Certain economic factors can make divorce much more challenging for spouses to navigate and may create more opportunities for disputes. A business owner often faces unique complications during divorce proceedings. There are several challenges that they may have to prepare for in order to protect their financial future post-divorce.
The potential of continuing to work together
It is relatively common for both spouses to work for the family business. While one spouse may perform key company functions, the other might serve as a receptionist, accountant or custodial professional. In some cases, it may be possible for the spouses to establish an arrangement in which they continue to work together at the company. Other times, the best solution might be to provide a reference and facilitate the non-owner spouse exiting the company for outside employment.

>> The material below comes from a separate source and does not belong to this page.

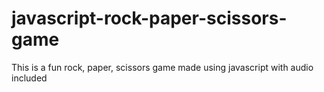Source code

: # javascript-rock-paper-scissors-game
This is a fun rock, paper, scissors game made using javascript with audio included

The need to protect company ownership
People usually don’t want to co-own a business with their spouses after divorce. People might expect to treat the business as their separate property if they are the sole owner of the company on paper. However, commingling by reinvesting in the business or allowing a spouse to provide unpaid services at the company can put some of the ownership interest at risk. People frequently need to review company finances very thoroughly to determine if the business is part of the marital estate. With exceptions for those who have prenuptial or postnuptial agreements, it is common for at least a portion of the company’s value to be vulnerable during the divorce.
The risk of a double dip
When one spouse owns a successful business, the other might expect to receive a portion of its value in the divorce. They may also feel like they should receive ongoing financial support after the divorce because of the income that their spouse may earn. Depending on the valuation method used to determine the fair market value of the company, the future earning potential of the business may have already factored into the property division process. When there are requests for alimony or spousal maintenance, spouses may have to review the situation very carefully to prevent inappropriate double dipping or using the same income twice during divorce negotiations.
Business owners preparing for divorce often need help to preserve their investment in their company and obtain the best outcome possible. Seeking personalized legal guidance is a good way to get started.